Assignment – Take each line of the listing that has the string "строки" and report it.

Data provided –
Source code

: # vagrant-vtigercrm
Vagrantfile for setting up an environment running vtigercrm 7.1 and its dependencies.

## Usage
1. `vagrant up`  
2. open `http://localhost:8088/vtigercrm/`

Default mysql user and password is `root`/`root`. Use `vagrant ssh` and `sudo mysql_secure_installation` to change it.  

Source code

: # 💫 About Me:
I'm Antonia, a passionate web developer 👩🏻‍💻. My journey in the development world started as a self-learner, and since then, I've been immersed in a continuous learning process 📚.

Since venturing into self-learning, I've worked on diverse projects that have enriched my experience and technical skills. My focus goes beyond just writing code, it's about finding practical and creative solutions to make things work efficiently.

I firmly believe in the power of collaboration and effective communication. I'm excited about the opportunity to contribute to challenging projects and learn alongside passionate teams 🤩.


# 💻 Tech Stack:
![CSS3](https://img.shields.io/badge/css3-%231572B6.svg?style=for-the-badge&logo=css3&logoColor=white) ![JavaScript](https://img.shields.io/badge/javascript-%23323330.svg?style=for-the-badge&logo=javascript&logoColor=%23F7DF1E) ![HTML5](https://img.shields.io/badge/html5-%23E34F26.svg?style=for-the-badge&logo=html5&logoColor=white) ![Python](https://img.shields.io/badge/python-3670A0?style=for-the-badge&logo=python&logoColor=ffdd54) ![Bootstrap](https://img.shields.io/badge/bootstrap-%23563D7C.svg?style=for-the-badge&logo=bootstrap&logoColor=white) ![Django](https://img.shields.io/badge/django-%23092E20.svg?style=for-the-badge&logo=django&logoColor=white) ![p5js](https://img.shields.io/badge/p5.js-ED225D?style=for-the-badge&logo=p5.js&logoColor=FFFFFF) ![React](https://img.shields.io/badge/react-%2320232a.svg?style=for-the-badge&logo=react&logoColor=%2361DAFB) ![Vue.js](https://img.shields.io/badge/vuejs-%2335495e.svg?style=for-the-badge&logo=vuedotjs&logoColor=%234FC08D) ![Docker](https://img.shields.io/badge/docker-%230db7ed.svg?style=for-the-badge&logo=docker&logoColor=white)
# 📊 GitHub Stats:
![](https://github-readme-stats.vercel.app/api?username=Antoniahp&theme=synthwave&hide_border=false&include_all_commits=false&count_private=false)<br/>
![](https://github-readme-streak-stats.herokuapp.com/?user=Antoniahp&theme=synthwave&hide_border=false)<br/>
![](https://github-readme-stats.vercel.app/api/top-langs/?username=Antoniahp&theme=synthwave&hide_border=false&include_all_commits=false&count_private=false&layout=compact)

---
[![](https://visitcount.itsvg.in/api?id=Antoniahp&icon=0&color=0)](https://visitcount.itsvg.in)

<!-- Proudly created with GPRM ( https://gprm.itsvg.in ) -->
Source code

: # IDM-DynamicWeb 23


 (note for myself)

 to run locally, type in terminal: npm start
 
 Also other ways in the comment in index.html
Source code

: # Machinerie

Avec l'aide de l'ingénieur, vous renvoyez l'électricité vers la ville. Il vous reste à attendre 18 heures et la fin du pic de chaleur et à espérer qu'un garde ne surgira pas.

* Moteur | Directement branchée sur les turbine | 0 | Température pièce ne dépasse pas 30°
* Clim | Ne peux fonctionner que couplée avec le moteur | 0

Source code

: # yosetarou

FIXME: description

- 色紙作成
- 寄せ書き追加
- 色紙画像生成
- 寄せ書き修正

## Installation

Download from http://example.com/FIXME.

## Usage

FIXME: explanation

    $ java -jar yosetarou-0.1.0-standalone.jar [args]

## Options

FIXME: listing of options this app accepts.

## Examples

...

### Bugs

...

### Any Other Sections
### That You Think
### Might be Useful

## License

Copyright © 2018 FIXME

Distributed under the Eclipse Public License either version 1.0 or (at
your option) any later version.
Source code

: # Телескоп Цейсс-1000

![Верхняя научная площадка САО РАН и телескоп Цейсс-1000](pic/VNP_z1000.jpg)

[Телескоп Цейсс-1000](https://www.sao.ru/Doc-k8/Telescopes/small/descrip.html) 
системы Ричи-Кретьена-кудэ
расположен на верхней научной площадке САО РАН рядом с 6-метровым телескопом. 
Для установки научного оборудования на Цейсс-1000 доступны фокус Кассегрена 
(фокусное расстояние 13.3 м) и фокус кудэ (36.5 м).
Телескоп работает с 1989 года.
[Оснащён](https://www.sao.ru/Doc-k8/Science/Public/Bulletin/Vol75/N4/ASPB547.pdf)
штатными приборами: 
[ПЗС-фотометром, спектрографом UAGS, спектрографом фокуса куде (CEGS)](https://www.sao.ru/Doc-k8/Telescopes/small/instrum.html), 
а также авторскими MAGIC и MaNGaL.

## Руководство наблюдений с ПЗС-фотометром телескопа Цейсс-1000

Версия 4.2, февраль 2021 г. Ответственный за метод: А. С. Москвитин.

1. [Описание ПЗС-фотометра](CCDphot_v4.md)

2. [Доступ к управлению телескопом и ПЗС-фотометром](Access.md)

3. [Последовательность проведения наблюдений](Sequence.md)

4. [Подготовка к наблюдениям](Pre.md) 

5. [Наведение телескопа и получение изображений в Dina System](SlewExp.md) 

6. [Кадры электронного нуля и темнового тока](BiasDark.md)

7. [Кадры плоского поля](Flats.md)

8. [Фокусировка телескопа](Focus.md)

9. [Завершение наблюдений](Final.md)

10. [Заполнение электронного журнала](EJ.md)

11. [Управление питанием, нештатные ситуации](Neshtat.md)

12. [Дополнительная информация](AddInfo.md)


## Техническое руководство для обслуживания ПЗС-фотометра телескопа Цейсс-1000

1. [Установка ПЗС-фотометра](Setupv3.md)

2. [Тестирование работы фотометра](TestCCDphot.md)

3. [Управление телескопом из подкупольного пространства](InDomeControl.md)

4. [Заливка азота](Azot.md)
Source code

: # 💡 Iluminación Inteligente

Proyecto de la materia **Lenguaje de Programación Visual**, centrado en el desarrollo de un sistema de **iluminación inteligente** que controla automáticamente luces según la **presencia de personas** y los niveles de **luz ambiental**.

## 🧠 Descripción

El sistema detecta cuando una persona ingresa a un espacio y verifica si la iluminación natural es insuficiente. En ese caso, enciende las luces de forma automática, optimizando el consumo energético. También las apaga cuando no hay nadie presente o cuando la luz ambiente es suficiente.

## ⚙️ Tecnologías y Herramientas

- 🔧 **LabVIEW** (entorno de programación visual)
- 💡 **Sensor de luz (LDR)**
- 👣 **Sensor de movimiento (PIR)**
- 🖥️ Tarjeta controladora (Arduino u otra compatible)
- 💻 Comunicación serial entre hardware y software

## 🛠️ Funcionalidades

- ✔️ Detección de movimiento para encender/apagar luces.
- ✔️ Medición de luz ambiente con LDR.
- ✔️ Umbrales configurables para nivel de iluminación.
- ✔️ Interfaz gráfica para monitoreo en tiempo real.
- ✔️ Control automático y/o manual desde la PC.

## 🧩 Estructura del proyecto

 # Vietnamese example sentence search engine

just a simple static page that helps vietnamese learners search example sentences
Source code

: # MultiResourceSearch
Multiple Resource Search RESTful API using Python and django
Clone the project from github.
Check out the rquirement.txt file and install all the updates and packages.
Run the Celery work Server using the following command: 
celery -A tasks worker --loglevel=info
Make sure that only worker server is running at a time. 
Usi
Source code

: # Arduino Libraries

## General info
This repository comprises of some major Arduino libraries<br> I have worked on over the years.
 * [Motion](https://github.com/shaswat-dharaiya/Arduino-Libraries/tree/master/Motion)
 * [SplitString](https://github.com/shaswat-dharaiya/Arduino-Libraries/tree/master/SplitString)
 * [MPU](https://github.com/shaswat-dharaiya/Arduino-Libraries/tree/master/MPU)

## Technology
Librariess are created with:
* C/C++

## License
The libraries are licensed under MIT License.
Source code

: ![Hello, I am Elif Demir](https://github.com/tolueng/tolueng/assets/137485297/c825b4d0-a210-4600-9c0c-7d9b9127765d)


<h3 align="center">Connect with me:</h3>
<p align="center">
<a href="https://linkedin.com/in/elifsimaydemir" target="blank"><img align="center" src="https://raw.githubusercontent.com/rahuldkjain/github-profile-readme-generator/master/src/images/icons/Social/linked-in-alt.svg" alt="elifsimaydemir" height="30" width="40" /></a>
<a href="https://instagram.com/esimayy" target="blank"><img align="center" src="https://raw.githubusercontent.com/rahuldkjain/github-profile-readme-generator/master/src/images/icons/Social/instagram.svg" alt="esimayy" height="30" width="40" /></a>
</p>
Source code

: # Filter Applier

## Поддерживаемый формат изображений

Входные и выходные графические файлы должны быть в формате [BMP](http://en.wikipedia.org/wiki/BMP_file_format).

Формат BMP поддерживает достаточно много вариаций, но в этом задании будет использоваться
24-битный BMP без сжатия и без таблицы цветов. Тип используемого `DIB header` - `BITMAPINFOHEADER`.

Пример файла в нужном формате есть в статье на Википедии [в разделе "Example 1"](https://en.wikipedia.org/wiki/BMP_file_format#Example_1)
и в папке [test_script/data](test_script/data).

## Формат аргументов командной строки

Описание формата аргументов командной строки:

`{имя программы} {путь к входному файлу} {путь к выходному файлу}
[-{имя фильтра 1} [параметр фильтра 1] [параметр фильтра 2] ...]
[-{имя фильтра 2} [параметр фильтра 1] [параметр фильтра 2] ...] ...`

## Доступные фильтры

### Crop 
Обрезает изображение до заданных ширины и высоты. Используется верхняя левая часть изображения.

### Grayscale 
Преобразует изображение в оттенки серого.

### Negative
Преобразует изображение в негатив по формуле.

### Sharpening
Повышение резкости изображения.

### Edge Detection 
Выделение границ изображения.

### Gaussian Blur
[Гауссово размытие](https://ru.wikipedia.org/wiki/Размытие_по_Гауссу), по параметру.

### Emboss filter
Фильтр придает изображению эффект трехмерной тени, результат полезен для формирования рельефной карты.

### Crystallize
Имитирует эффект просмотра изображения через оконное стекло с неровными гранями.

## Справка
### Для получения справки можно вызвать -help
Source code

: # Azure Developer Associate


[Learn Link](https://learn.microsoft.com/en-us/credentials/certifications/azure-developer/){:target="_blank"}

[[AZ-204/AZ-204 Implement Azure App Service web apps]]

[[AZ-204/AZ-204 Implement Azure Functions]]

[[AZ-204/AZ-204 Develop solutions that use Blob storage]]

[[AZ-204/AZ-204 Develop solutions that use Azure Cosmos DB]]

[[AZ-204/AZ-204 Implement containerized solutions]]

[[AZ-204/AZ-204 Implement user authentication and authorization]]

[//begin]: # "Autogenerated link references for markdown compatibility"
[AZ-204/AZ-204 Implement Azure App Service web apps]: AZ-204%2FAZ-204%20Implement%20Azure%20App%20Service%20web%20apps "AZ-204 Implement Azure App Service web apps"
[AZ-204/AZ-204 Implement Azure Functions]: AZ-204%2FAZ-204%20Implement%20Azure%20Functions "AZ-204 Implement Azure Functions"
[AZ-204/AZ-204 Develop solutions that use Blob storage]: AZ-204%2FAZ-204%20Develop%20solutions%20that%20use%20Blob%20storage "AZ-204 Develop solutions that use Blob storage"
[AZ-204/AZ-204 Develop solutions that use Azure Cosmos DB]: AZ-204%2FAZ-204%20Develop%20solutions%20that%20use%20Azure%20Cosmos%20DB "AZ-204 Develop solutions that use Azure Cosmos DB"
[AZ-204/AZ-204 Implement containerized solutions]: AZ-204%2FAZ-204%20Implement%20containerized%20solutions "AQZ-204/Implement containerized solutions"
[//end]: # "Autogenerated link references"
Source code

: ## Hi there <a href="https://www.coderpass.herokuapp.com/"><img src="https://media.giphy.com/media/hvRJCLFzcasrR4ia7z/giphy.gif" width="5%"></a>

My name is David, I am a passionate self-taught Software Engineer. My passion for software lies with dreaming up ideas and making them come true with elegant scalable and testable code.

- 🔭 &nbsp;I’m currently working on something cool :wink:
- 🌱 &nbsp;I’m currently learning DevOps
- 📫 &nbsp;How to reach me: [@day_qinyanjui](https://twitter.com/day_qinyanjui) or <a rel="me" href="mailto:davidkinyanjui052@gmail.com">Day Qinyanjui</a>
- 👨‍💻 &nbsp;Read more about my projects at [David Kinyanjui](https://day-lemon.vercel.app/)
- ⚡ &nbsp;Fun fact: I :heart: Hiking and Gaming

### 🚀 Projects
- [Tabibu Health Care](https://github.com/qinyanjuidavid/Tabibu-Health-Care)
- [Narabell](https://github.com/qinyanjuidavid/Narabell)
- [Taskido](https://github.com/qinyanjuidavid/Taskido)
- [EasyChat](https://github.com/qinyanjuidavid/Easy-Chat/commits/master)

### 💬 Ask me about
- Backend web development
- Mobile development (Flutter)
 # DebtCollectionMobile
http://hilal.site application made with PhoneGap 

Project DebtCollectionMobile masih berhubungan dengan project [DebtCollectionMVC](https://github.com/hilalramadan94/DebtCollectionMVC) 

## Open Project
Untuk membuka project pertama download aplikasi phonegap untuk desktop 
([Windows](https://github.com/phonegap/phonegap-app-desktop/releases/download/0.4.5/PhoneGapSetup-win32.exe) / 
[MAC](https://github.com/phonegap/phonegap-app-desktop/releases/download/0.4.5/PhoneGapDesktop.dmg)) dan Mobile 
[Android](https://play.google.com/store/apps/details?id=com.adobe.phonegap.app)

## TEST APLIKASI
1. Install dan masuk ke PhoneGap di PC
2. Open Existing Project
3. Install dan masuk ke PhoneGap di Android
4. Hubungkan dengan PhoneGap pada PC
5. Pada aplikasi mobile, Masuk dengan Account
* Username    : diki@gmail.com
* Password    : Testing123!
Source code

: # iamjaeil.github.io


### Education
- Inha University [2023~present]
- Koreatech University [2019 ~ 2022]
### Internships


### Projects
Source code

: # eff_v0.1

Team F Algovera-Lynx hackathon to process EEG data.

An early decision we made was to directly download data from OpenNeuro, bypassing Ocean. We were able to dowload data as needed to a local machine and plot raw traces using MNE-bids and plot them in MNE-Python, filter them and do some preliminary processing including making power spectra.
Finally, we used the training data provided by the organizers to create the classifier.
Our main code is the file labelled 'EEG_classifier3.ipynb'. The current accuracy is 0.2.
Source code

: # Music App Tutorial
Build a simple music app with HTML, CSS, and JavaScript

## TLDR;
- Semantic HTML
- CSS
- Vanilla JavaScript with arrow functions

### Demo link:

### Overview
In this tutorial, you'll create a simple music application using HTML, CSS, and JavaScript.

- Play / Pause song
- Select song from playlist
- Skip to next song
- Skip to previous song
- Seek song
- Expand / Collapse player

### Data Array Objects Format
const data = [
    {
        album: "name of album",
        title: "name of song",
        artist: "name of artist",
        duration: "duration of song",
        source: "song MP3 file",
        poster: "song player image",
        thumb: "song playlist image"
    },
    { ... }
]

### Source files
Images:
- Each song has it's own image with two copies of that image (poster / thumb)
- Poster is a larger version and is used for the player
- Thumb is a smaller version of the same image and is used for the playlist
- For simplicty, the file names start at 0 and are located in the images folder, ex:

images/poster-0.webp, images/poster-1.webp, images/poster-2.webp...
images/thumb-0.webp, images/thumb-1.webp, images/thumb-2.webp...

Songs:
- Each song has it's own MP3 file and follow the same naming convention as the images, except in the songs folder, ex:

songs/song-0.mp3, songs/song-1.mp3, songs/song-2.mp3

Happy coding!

Task solution –
## Формат аргументов командной строки
Описание формата аргументов командной строки:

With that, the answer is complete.